## AVAILABLE RECORDS
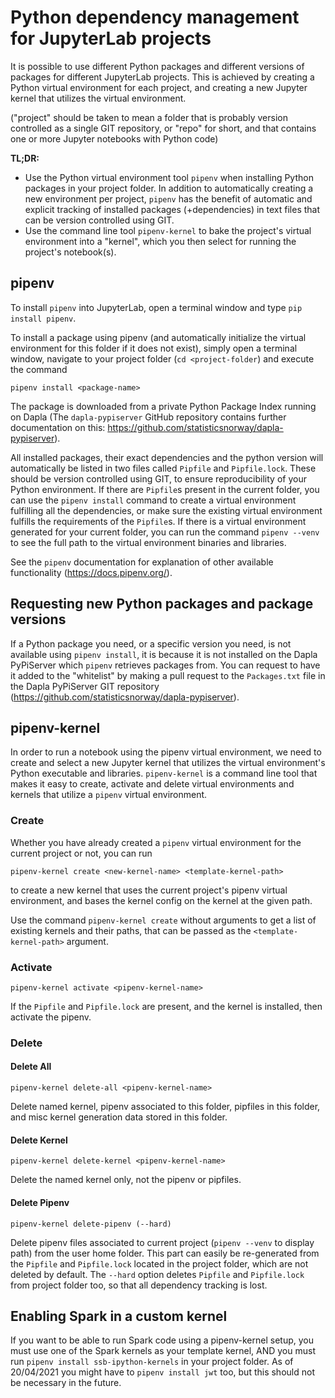 # Python dependency management for JupyterLab projects

It is possible to use different Python packages and different versions of packages for different JupyterLab projects. This is achieved by creating a Python virtual environment for each project, and creating a new Jupyter kernel that utilizes the virtual environment. 

("project" should be taken to mean a folder that is probably version controlled as a single GIT repository, or "repo" for short, and that contains one or more Jupyter notebooks with Python code)

**TL;DR:** 
- Use the Python virtual environment tool `pipenv` when installing Python packages in your project folder. In addition to automatically creating a new environment per project, `pipenv` has the benefit of automatic and explicit tracking of installed packages (+dependencies) in text files that can be version controlled using GIT.
- Use the command line tool `pipenv-kernel` to bake the project's virtual environment into a "kernel", which you then select for running the project's notebook(s).

## pipenv

To install `pipenv` into JupyterLab, open a terminal window and type `pip install pipenv`.

To install a package using pipenv (and automatically initialize the virtual environment for this folder if it does not exist), simply open a terminal window, navigate to your project folder (`cd <project-folder`) and execute the command

`pipenv install <package-name>`

The package is downloaded from a private Python Package Index running on Dapla (The `dapla-pypiserver` GitHub repository contains further documentation on this: https://github.com/statisticsnorway/dapla-pypiserver).

All installed packages, their exact dependencies and the python version will automatically be listed in two files called `Pipfile` and `Pipfile.lock`. These should be version controlled using GIT, to ensure reproducibility of your Python environment. If there are `Pipfile`s present in the current folder, you can use the `pipenv install` command to create a virtual environment fulfilling all the dependencies, or make sure the existing virtual environment fulfills the requirements of the `Pipfile`s. If there is a virtual environment generated for your current folder, you can run the command `pipenv --venv` to see the full path to the virtual environment binaries and libraries.

See the `pipenv` documentation for explanation of other available functionality (https://docs.pipenv.org/).

## Requesting new Python packages and package versions

If a Python package you need, or a specific version you need, is not available using `pipenv install`, it is because it is not installed on the Dapla PyPiServer which `pipenv` retrieves packages from. You can request to have it added to the "whitelist" by making a pull request to the `Packages.txt` file in the Dapla PyPiServer GIT repository (https://github.com/statisticsnorway/dapla-pypiserver).

## pipenv-kernel

In order to run a notebook using the pipenv virtual environment, we need to create and select a new Jupyter kernel that utilizes the virtual environment's Python executable and libraries. `pipenv-kernel` is a command line tool that makes it easy to create, activate and delete virtual environments and kernels that utilize a `pipenv` virtual environment.

### Create

Whether you have already created a `pipenv` virtual environment for the current project or not, you can run

`pipenv-kernel create <new-kernel-name> <template-kernel-path>` 

to create a new kernel that uses the current project's pipenv virtual environment, and bases the kernel config on the kernel at the given path.

Use the command `pipenv-kernel create` without arguments to get a list of existing kernels and their paths, that can be passed as the `<template-kernel-path>` argument.

### Activate

`pipenv-kernel activate <pipenv-kernel-name>`

If the `Pipfile` and `Pipfile.lock` are present, and the kernel is installed, then activate the pipenv.

### Delete

#### Delete All

`pipenv-kernel delete-all <pipenv-kernel-name>`

Delete named kernel, pipenv associated to this folder, pipfiles in this folder, and misc kernel generation data stored in this folder.

#### Delete Kernel

`pipenv-kernel delete-kernel <pipenv-kernel-name>`

Delete the named kernel only, not the pipenv or pipfiles.

#### Delete Pipenv

`pipenv-kernel delete-pipenv (--hard)`

Delete pipenv files associated to current project (`pipenv --venv` to display path) from the user home folder. This part can easily be re-generated from the `Pipfile` and `Pipfile.lock` located in the project folder, which are not deleted by default.
The `--hard` option deletes `Pipfile` and `Pipfile.lock` from project folder too, so that all dependency tracking is lost.

## Enabling Spark in a custom kernel

If you want to be able to run Spark code using a pipenv-kernel setup, you must use one of the Spark kernels as your template kernel, AND you must run `pipenv install ssb-ipython-kernels` in your project folder. As of 20/04/2021 you might have to `pipenv install jwt` too, but this should not be necessary in the future.



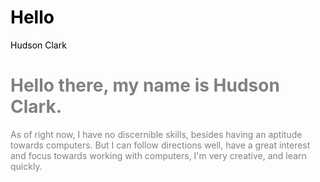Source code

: # Hello
<html>
Hudson Clark
<body style="color: black">
	<h1 style="color:grey">Hello there, my name is Hudson Clark.</h1>
	<p style="color: grey">As of right now, I have no discernible skills, besides having an aptitude towards computers. But I can follow directions well, have a great interest and focus towards working with computers, I'm very creative, and learn quickly.</p>
</body>
</html>
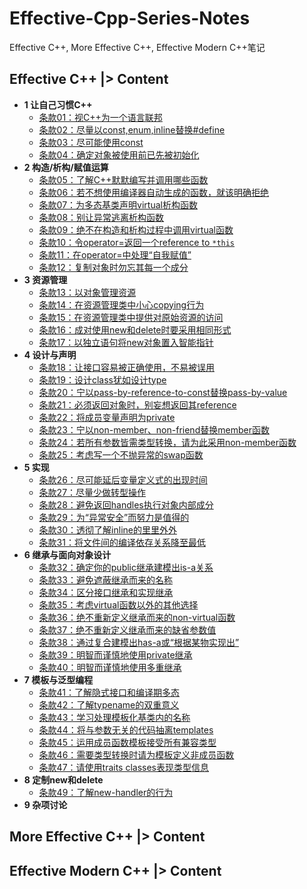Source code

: # Effective-Cpp-Series-Notes
Effective C++, More Effective C++, Effective Modern C++笔记

## Effective C++ |> Content

- **1 让自己习惯C++**
  - [条款01：视C++为一个语言联邦](EffectiveCpp/Chapter1/01.md)
  - [条款02：尽量以const,enum,inline替换#define](EffectiveCpp/Chapter1/02.md)
  - [条款03：尽可能使用const](/EffectiveCpp/Chapter1/03.md)
  - [条款04：确定对象被使用前已先被初始化](/EffectiveCpp/Chapter1/04.md)
- **2 构造/析构/赋值运算**
  - [条款05：了解C++默默编写并调用哪些函数](/EffectiveCpp/Chapter2/05.md)
  - [条款06：若不想使用编译器自动生成的函数，就该明确拒绝](/EffectiveCpp/Chapter2/06.md)
  - [条款07：为多态基类声明virtual析构函数](/EffectiveCpp/Chapter2/07.md)
  - [条款08：别让异常逃离析构函数](/EffectiveCpp/Chapter2/08.md)
  - [条款09：绝不在构造和析构过程中调用virtual函数](/EffectiveCpp/Chapter2/09.md)
  - [条款10：令operator=返回一个reference to `*this`](/EffectiveCpp/Chapter2/10.md)
  - [条款11：在operator=中处理“自我赋值”](/EffectiveCpp/Chapter2/11.md)
  - [条款12：复制对象时勿忘其每一个成分](/EffectiveCpp/Chapter2/12.md)
- **3 资源管理**
  - [条款13：以对象管理资源](/EffectiveCpp/Chapter3/13.md)
  - [条款14：在资源管理类中小心copying行为](/EffectiveCpp/Chapter3/14.md)
  - [条款15：在资源管理类中提供对原始资源的访问](/EffectiveCpp/Chapter3/15.md)
  - [条款16：成对使用new和delete时要采用相同形式](/EffectiveCpp/Chapter3/16.md)
  - [条款17：以独立语句将new对象置入智能指针](/EffectiveCpp/Chapter3/17.md)
- **4 设计与声明**
  - [条款18：让接口容易被正确使用，不易被误用](/EffectiveCpp/Chapter4/18.md)
  - [条款19：设计class犹如设计type](/EffectiveCpp/Chapter4/19.md)
  - [条款20：宁以pass-by-reference-to-const替换pass-by-value](/EffectiveCpp/Chapter4/20.md)
  - [条款21：必须返回对象时，别妄想返回其reference](/EffectiveCpp/Chapter4/21.md) 
  - [条款22：将成员变量声明为private](/EffectiveCpp/Chapter4/22.md)
  - [条款23：宁以non-member、non-friend替换member函数](/EffectiveCpp/Chapter4/23.md)
  - [条款24：若所有参数皆需类型转换，请为此采用non-member函数](/EffectiveCpp/Chapter4/24.md)
  - [条款25：考虑写一个不抛异常的swap函数](/EffectiveCpp/Chapter4/25.md)
- **5 实现**
  - [条款26：尽可能延后变量定义式的出现时间](/EffectiveCpp/Chapter5/26.md)
  - [条款27：尽量少做转型操作](/EffectiveCpp/Chapter5/27.md)
  - [条款28：避免返回handles执行对象内部成分](/EffectiveCpp/Chapter5/28.md)
  - [条款29：为“异常安全”而努力是值得的](/EffectiveCpp/Chapter5/29.md)
  - [条款30：透彻了解inline的里里外外](/EffectiveCpp/Chapter5/30.md)
  - [条款31：将文件间的编译依存关系降至最低](/EffectiveCpp/Chapter5/31.md)
- **6 继承与面向对象设计**
  - [条款32：确定你的public继承建模出is-a关系](/EffectiveCpp/Chapter6/32.md)
  - [条款33：避免遮蔽继承而来的名称](/EffectiveCpp/Chapter6/33.md)
  - [条款34：区分接口继承和实现继承](/EffectiveCpp/Chapter6/34.md)
  - [条款35：考虑virtual函数以外的其他选择](/EffectiveCpp/Chapter6/35.md)
  - [条款36：绝不重新定义继承而来的non-virtual函数](/EffectiveCpp/Chapter6/36.md)
  - [条款37：绝不重新定义继承而来的缺省参数值](/EffectiveCpp/Chapter6/37.md)
  - [条款38：通过复合建模出has-a或“根据某物实现出”](/EffectiveCpp/Chapter6/38.md)
  - [条款39：明智而谨慎地使用private继承](/EffectiveCpp/Chapter6/39.md)
  - [条款40：明智而谨慎地使用多重继承](/EffectiveCpp/Chapter6/40.md)
- **7 模板与泛型编程**
  - [条款41：了解隐式接口和编译期多态](/EffectiveCpp/Chapter7/41.md)
  - [条款42：了解typename的双重意义](/EffectiveCpp/Chapter7/42.md)
  - [条款43：学习处理模板化基类内的名称](/EffectiveCpp/Chapter7/43.md)
  - [条款44：将与参数无关的代码抽离templates](/EffectiveCpp/Chapter7/44.md)
  - [条款45：运用成员函数模板接受所有兼容类型](/EffectiveCpp/Chapter7/45.md)
  - [条款46：需要类型转换时请为模板定义非成员函数](/EffectiveCpp/Chapter7/46.md)
  - [条款47：请使用traits classes表现类型信息](/EffectiveCpp/Chapter7/47.md)
- **8 定制new和delete**
  - [条款49：了解new-handler的行为](/EffectiveCpp/Chapter8/49.md)
- **9 杂项讨论**
## More Effective C++ |> Content

## Effective Modern C++ |> Content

## WORK TASK
All lines above containing the string "Hello" are to be collected.

## RESULT FOR THIS EXERCISE
: # Hello
	<h1 style="color:grey">Hello there, my name is Hudson Clark.</h1>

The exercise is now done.